Trading psychology and risk management: your mind as a trading tool

What trading tools do you use? You probably have a computer, some software packages, and databases. You probably visit several trading-related websites and may have a shelf of trading-related books. If you think that these electronic and physical objects are all the tools that support your trading, you overlook a hugely important trading instrument.


Your mind is a much more important tool than any computer or book.

Your emotions, hopes, and fears have an immediate and lasting impact on how you trade. If your computer freezes while you’re doing your homework or if your Internet connection goes dead in the midst of a busy trading day, you’d immediately recognize those events as severe obstacles to trading. Meanwhile, what goes on inside of your own head has a greater impact on the success or failure of your work than any technology.

Your mind is constantly at work, but it is humanly impossible to process all the signals that enter it from all directions. The input you receive through your eyes and ears is so immense that your mind must do a lot of automatic filtering to save itself from being flooded, overloaded, and shutting down. With a waterfall of sensations coming at you from life in general and from markets in particular, your mind must automatically sort out what to see and what to filter out. Most people are unaware of this filtering process. In fact, what you think are the objective signals from the markets tend to be highly filtered messages.

Once you become aware of this largely unconscious filtering process, you can see that most traders respond not so much to the markets but to the contents of their own heads. When people trade on the basis of their fears and fantasies instead of the reality of the markets, the results are likely to be poor. This explains why so many traders lose money and wash out of the markets.

To illustrate this unconscious filtering process, let us step away from the markets for a moment and take a look at what happens at the highest levels of the government.

The President of the United States has virtually unlimited sources of information—but there is no way one person can process everything available to him. He ends up depending on trusted assistants, such as cabinet ministers, to process the data in their area of expertise and give him their summaries.
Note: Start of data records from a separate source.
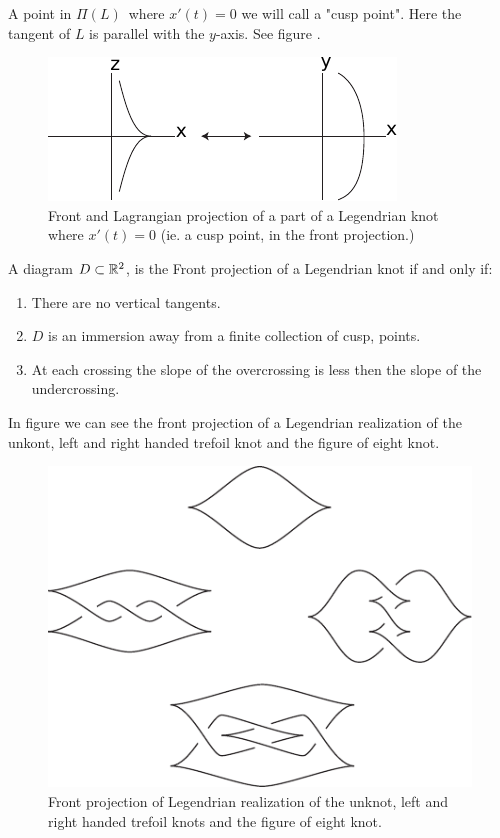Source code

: A point in $\Pi(L)$ where $x'(t) = 0$ we will call a "cusp point". Here the
tangent of $L$ is parallel with the $y$-axis. See figure .

\begin{figure}
\centering
\includegraphics[width=.4\textwidth]{figs/cusp_point.pdf}
\caption{Front and Lagrangian projection of a part of a Legendrian knot where
$x'(t) = 0$ (ie. a cusp point, in the front projection.)}
\label{fig:cusp_point}
\end{figure}

\begin{lemma}
A diagram $D \subset \mathbb{R}^2$, is the Front projection of a Legendrian knot
if and only if:
\begin{enumerate}
\item
There are no vertical tangents.
\item 
$D$ is an immersion away from a finite collection of cusp, points.
\item 
At each crossing the slope of the overcrossing is less then the slope of the
undercrossing.
\end{enumerate}
\end{lemma}

\begin{exmp}
In figure  we can see the front projection of a Legendrian
realization of the unkont, left and right handed trefoil knot and the figure of
eight knot.
\end{exmp}

\begin{figure}[h]
\centering
\includegraphics[width=.4\textwidth]{figs/front_knots.pdf}
\caption{Front projection of Legendrian realization of the unknot, left and
right handed trefoil knots and the figure of eight knot.}
\label{fig:front_knots}
\end{figure}

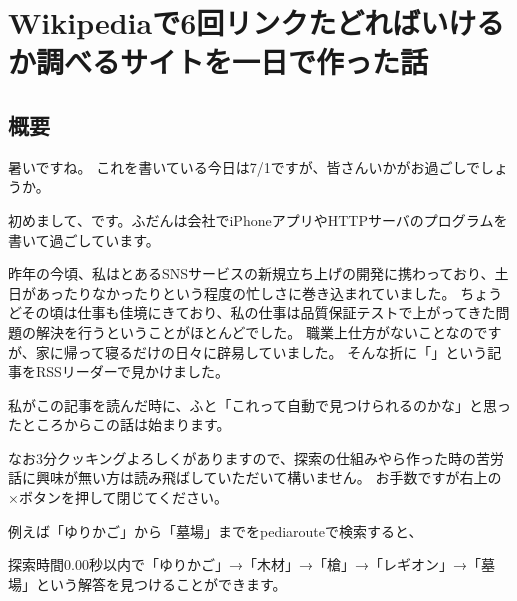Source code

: \section{Wikipediaで6回リンクたどればいけるか調べるサイトを一日で作った話}
\subsection{概要}
暑いですね。
これを書いている今日は7/1ですが、皆さんいかがお過ごしでしょうか。

初めまして、です。ふだんは会社でiPhoneアプリやHTTPサーバのプログラムを書いて過ごしています。

昨年の今頃、私はとあるSNSサービスの新規立ち上げの開発に携わっており、土日があったりなかったりという程度の忙しさに巻き込まれていました。
ちょうどその頃は仕事も佳境にきており、私の仕事は品質保証テストで上がってきた問題の解決を行うということがほとんどでした。
職業上仕方がないことなのですが、家に帰って寝るだけの日々に辟易していました。
そんな折に「」という記事をRSSリーダーで見かけました。

私がこの記事を読んだ時に、ふと「これって自動で見つけられるのかな」と思ったところからこの話は始まります。

なお3分クッキングよろしくがありますので、探索の仕組みやら作った時の苦労話に興味が無い方は読み飛ばしていただいて構いません。
お手数ですが右上の×ボタンを押して閉じてください。

例えば「ゆりかご」から「墓場」までをpediarouteで検索すると、
\begin{figure}
  \centering
\end{figure}
探索時間0.00秒以内で「ゆりかご」→「木材」→「槍」→「レギオン」→「墓場」という解答を見つけることができます。

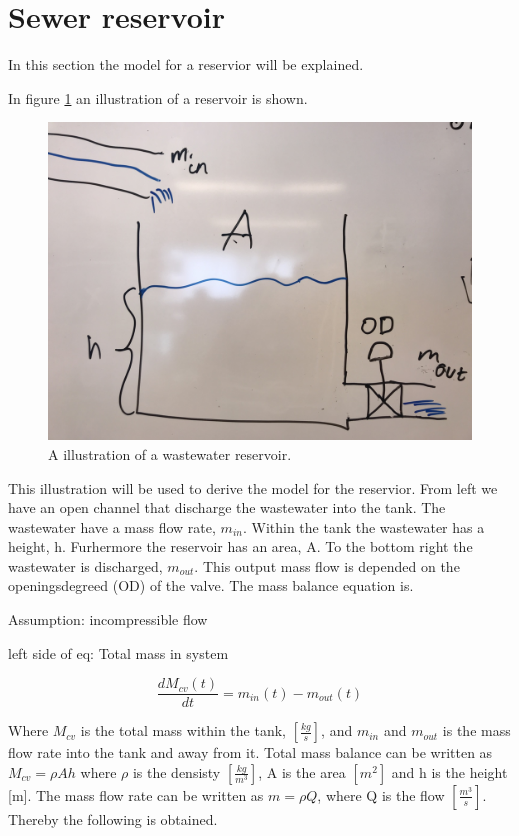 \section{Sewer reservoir}\label{se:sewer_reservoir}
In this section the model for a reservior will be explained. 

In figure \ref{fig:tank_model} an illustration of a reservoir is shown.
\begin{figure}[H]
\centering
\includegraphics[width=.6\textwidth]{report/modeling/pictures/tank_model.jpg}
\caption{A illustration of a wastewater reservoir.}
\label{fig:tank_model}
\end{figure} 

This illustration will be used to derive the model for the reservior. From left we have an open channel that discharge the wastewater into the tank. The wastewater have a mass flow rate, $m_{in}$. Within the tank the wastewater has a height, h. Furhermore the reservoir has an area, A. To the bottom right the wastewater is discharged, $m_{out}$. This output mass flow is depended on the openingsdegreed (OD) of the valve. The mass balance equation is.

Assumption: incompressible flow

left side of eq: Total mass in system

\begin{equation}
	 	\frac{dM_{cv}(t)}{dt}=m_{in}(t)-m_{out}(t)
\end{equation} 

Where $M_{cv}$ is the total mass within the tank, $\left[\frac{kg}{s}\right]$, and $m_{in}$ and $m_{out}$ is the mass flow rate into the tank and away from it. Total mass balance can be written as $M_{cv} = \rho Ah$ where $\rho$ is the densisty $\left[\frac{kg}{m^3}\right]$, A is the area $\left[m^2\right]$ and h is the height [m]. The mass flow rate can be written as $m = \rho Q$, where Q is the flow $\left[\frac{m^3}{s}\right]$. Thereby the following is obtained.

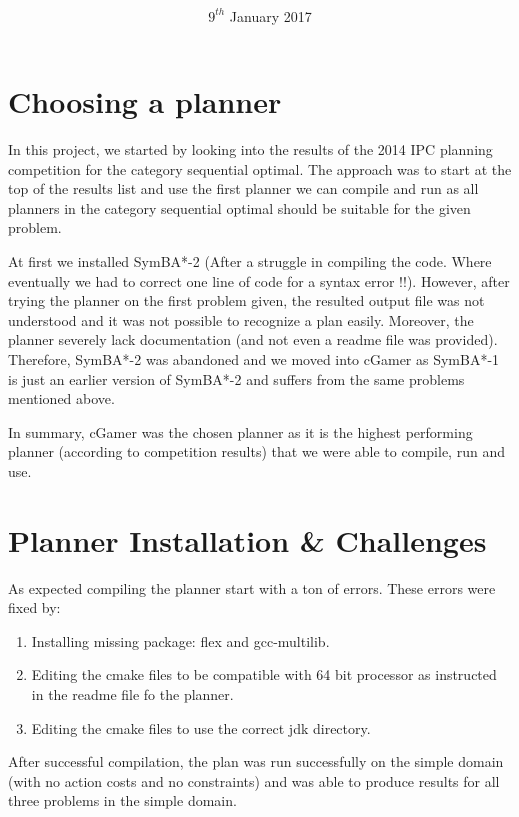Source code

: \documentclass{article}
\title{
\vspace{2in}
\textmd{\textbf{\hmwkClass\ \\ \hmwkTitle}}\\
\vspace{0.1in}\large{\textit{\hmwkClassInstructor\ }}
\vspace{3in}
}
\author{\textbf{\hmwkAuthorName}}
\date{$9^{th}$ January 2017} %
\begin{document}
\maketitle
\newpage

\section{Choosing a planner}
In this project, we started by looking into the results of the 2014 IPC planning competition \cite{ipc}  for the category sequential optimal. The approach was to start at the top of the results list and use the first planner we can compile and run as all planners in the category sequential optimal should be suitable for the given problem.

At first we installed SymBA*-2 \cite{symba2} (After a struggle in compiling the code. Where eventually we had to correct one line of code for a syntax error !!). However, after trying the planner on the first problem given, the resulted output file was not understood and it was not possible to recognize a plan easily. Moreover, the planner severely lack documentation (and not even a readme file was provided). Therefore, SymBA*-2 was abandoned and we moved into cGamer \cite{cGamer} as SymBA*-1 \cite{symba2} is just an earlier version of SymBA*-2 and suffers from the same problems mentioned above.

In summary, cGamer was the chosen planner as it is the highest performing planner (according to competition results) that we were able to compile, run and use.

\section{Planner Installation \& Challenges}
As expected compiling the planner start with a ton of errors. These errors were fixed by:
\begin{enumerate}
	\item Installing missing package: flex and gcc-multilib.
	\item Editing the cmake files to be compatible with 64 bit processor as instructed in the readme file fo the planner.
	\item Editing the cmake files to use the correct jdk directory.
\end{enumerate}

After successful compilation, the plan was run successfully on the simple domain (with no action costs and no constraints) and was able to produce results for all three problems in the simple domain.
\end{document}
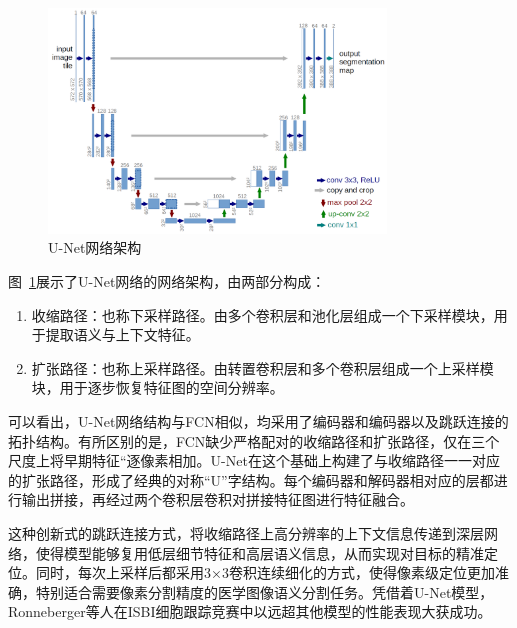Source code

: \begin{figure}[htbp]
    \centering
    \includegraphics[width=0.8\textwidth]{fig/u-net-architecture.png}
    \caption{U-Net网络架构\cite{ronneberger2015}}
    \label{fig:unet_frame}
\end{figure}

图~\ref{fig:unet_frame}展示了U-Net网络的网络架构，由两部分构成：

\begin{enumerate}
    \item 收缩路径：也称下采样路径。由多个卷积层和池化层组成一个下采样模块，用于提取语义与上下文特征。
    \item 扩张路径：也称上采样路径。由转置卷积层和多个卷积层组成一个上采样模块，用于逐步恢复特征图的空间分辨率。
\end{enumerate}

可以看出，U-Net网络结构与FCN相似，均采用了编码器和编码器以及跳跃连接的拓扑结构。有所区别的是，FCN缺少严格配对的收缩路径和扩张路径，仅在三个尺度上将早期特征“逐像素相加。U-Net在这个基础上构建了与收缩路径一一对应的扩张路径，形成了经典的对称“U”字结构。每个编码器和解码器相对应的层都进行输出拼接，再经过两个卷积层卷积对拼接特征图进行特征融合。

这种创新式的跳跃连接方式，将收缩路径上高分辨率的上下文信息传递到深层网络，使得模型能够复用低层细节特征和高层语义信息，从而实现对目标的精准定位。同时，每次上采样后都采用3×3卷积连续细化的方式，使得像素级定位更加准确，特别适合需要像素分割精度的医学图像语义分割任务。凭借着U-Net模型，Ronneberger等人在ISBI细胞跟踪竞赛中以远超其他模型的性能表现大获成功\cite{ronneberger2015}。
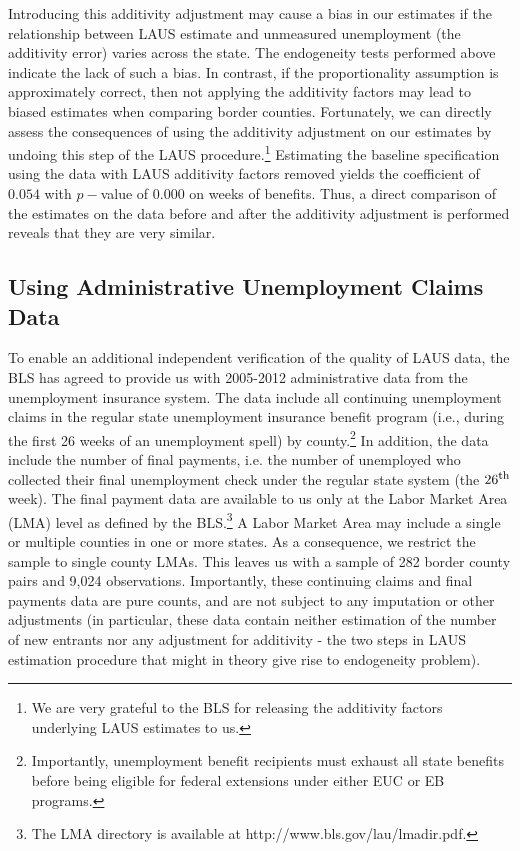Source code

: \documentclass[12pt]{article}
\newcommand{\1}{\mathbf{1}}
\begin{document}
\begin{appendix}
Introducing this additivity adjustment may cause a bias in our estimates if the relationship between LAUS estimate and unmeasured unemployment (the additivity error) varies across the state. The endogeneity tests performed above indicate the lack of such a bias. In contrast, if the proportionality assumption is approximately correct, then not applying the additivity factors may lead to biased estimates when comparing border counties. Fortunately, we can directly assess the consequences of using the additivity adjustment on our estimates by undoing this step of the LAUS procedure.\footnote{We are very grateful to the BLS for releasing the additivity factors underlying LAUS estimates to us.} Estimating the baseline specification using the data with LAUS additivity factors removed yields the coefficient of $0.054$ with $p-$value of $0.000$ on weeks of benefits. Thus, a direct comparison of the estimates on the data before and after the additivity adjustment is performed reveals that they are very similar.




\subsection{Using Administrative Unemployment Claims Data}
\label{app:data_quality_claims}
To enable an additional independent verification of the quality of LAUS data, the BLS has agreed to provide us with 2005-2012 administrative data from the unemployment insurance system. The data include all continuing unemployment claims in the regular state unemployment insurance benefit program (i.e., during the first 26 weeks of an unemployment spell) by county.\footnote{Importantly, unemployment benefit recipients must exhaust all state benefits before being eligible for federal extensions under either EUC or EB programs.} In addition, the data include the number of final payments, i.e. the number of unemployed who collected their final unemployment check under the regular state system (the $26^{\mbox{\footnotesize th}}$ week). The final payment data are available to us only at the Labor Market Area (LMA) level as defined by the BLS.\footnote{The LMA directory is available at http://www.bls.gov/lau/lmadir.pdf.} A Labor Market Area may include a single or multiple counties in one or more states. As a consequence, we restrict the sample to single county LMAs. This leaves us with a sample of 282 border county pairs and 9,024 observations. Importantly, these continuing claims and final payments data are pure counts, and are not subject to any imputation or other adjustments (in particular, these data contain neither estimation of the number of new entrants nor any adjustment for additivity - the two steps in LAUS estimation procedure that might in theory give rise to endogeneity problem).




\end{appendix}
\end{document}
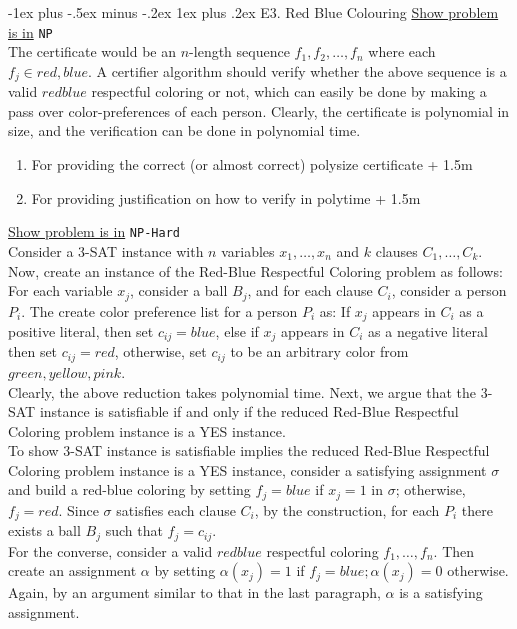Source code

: \documentclass[10pt,landscape]{article}
\makeatletter
\newcommand{\subsubsubsection}{\@startsection{subsubsection}{3}{0mm}%
                                {-1ex plus -.5ex minus -.2ex}%
                                {1ex plus .2ex}%
                                {\normalfont\scriptsize\bfseries}}
\newcommand{\1}{\mathmybb{1}}
\makeatother
\begin{document}
\begin{multicols*}{3}
\subsubsubsection{E3. Red Blue Colouring}
\underline{Show problem is in} \verb|NP| \\ 
The certificate would be an $n$-length sequence $f_1, f_2, \ldots , f_n$ where each $f_j \in {red, blue}$. A
certifier algorithm should verify whether the above sequence is a valid $red blue$ respectful
coloring or not, which can easily be done by making a pass over color-preferences of each person.
Clearly, the certificate is polynomial in size, and the verification can be done in polynomial time.
\begin{enumerate}[topsep=0pt,noitemsep,wide=0pt, leftmargin=\dimexpr\labelwidth + 2\labelsep\relax]
  \item For providing the correct (or almost correct) polysize certificate + 1.5m
  \item For providing justification on how to verify in polytime + 1.5m
\end{enumerate}
\underline{Show problem is in} \verb|NP-Hard| \\ 
Consider a 3-SAT instance with $n$ variables $x_1, \ldots, x_n$ and $k$ clauses $C_1, \ldots , C_k$. Now, create an instance of the Red-Blue Respectful Coloring problem as follows: For each variable $x_j$, consider a ball $B_j$, and for each clause $C_i$, consider a person $P_i$. The create color preference list for a person $P_i$ as: If $x_j$ appears in $C_i$ as a positive literal, then set $c_{ij} = blue$, else if $x_j$ appears
in $C_i$ as a negative literal then set $c_{ij} = red$, otherwise, set  $c_{ij}$ to be an arbitrary color from ${green, yellow, pink}$. \\
Clearly, the above reduction takes polynomial time. Next, we argue that the 3-SAT instance is satisfiable if and only if the reduced Red-Blue Respectful Coloring problem instance is a YES instance.\\
To show 3-SAT instance is satisfiable implies the reduced Red-Blue Respectful Coloring problem instance is a YES instance, consider a satisfying assignment $\sigma$ and build a red-blue coloring by setting $f_j = blue$ if $x_j = 1$ in $\sigma$; otherwise, $f_j = red$. Since $\sigma$ satisfies each
clause $C_i$, by the construction, for each $P_i$ there exists a ball $B_j$ such that $f_j = c_{ij}$. \\ 
For the converse, consider a valid $red blue$ respectful coloring $f_1,\ldots , f_n$. Then create an
assignment $\alpha$ by setting $\alpha(x_j) = 1$ if $f_j = blue; \alpha(x_j) = 0$ otherwise. Again, by an argument
similar to that in the last paragraph, $\alpha$ is a satisfying assignment.


\end{multicols*}
\end{document}
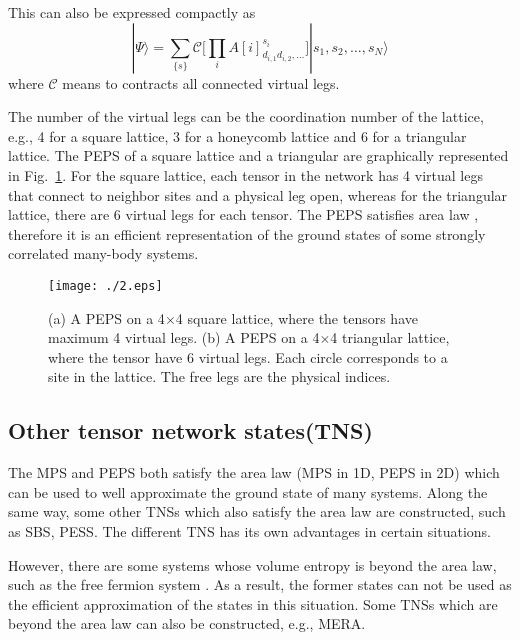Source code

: \documentclass[preprint,3p,times,preprint,showpacs,amsmath,superscriptaddress,floatfix]{elsarticle}
\begin{document}
This can also be expressed compactly as
\begin{equation}\label{MPSPsi2}
|\Psi\rangle=\sum_{\{s\}} \mathcal{C}\Big[\prod_iA[i]^{s_i}_{d_{i,1} d_{i,2},\dots}\Big]|{s_1,s_2,\dots,s_N}\rangle
\end{equation}
where $\mathcal{C}$ means to contracts all connected virtual legs.

The number of the virtual legs can be the coordination number of the lattice, e.g., 4 for a square lattice, 3 for a honeycomb lattice and 6 for a triangular lattice.  The PEPS of a square lattice and a triangular are graphically represented in Fig.~\ref{graphicalPEPS}. For the square lattice, each tensor in the network has 4 virtual legs that connect to neighbor sites and a physical leg open, whereas for the triangular lattice, there are 6 virtual legs for each tensor.
The PEPS satisfies area law \cite{Eisert10}, therefore it is an efficient representation of the
ground states of some strongly correlated many-body systems.

\begin{figure} [!hbp]
		\begin{center}
       \texttt{[image: ./2.eps]}
		\caption{(a) A PEPS on a 4$\times$4 square lattice, where the tensors have maximum 4 virtual legs.
(b) A PEPS on a 4$\times$4 triangular lattice, where the tensor have 6 virtual legs. Each circle corresponds to a site in the lattice.
The free legs are the physical indices.
}\label{graphicalPEPS}
		\end{center}
\end{figure}



\subsection{Other tensor network states(TNS)}

The MPS and PEPS both satisfy the area law (MPS in 1D, PEPS in 2D) which can be used to well approximate the ground state of many systems. Along the same way, some other TNSs which also satisfy the area law are constructed, such as SBS\cite{Cirac2010}, PESS\cite{xie2014}. The different TNS has its own advantages in certain situations.

However, there are some systems whose volume entropy is beyond the area law, such as the free fermion system \cite{Wolf}. As a result, the former states can not be used as the efficient approximation of the states in this situation. Some TNSs which are beyond the area law can also be constructed, e.g., MERA\cite{Vidal2008}.
\end{document}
Those ministers, in turn, depend on their assistants in the narrower areas of expertise to process information and feed it to them. It is a logical system, designed to work well. It fails when the man at the top tells the men below what information he believes is correct. This influences them to serve up the information that confirms his preconceived notions.

For example, think of Iraq—instead of true information percolating up from the field, intelligence agencies were told to look for weapons of mass destruction. As it turned out much later, those did not exist, but overeager agencies produced enough flimsy “evidence” for the President to authorize the invasion. We are still dealing with the consequences of that highly flawed decision-making process.

What can we do as traders to avoid fabricating our own evidence? How can we avoid the trap of buying or selling because we “see” something that we want to see in the markets, when it is not actually there?

Much of this book is dedicated to the recognition of good trading signals. Before we proceed, I want you to recognize the hugely important fact that your mind is a part of the decision-making process. Your fears, wishes, and fantasies have a greater impact on your trading than all moving averages and trendlines combined. You have a great capacity for deluding yourself—but your success depends on seeing the truth.

If your mind is a trading instrument, we will need to set up a system for processing information. Your decision-making process must be transparent and unbiased. Then you will be able to learn from your experience and become a better trader going forward.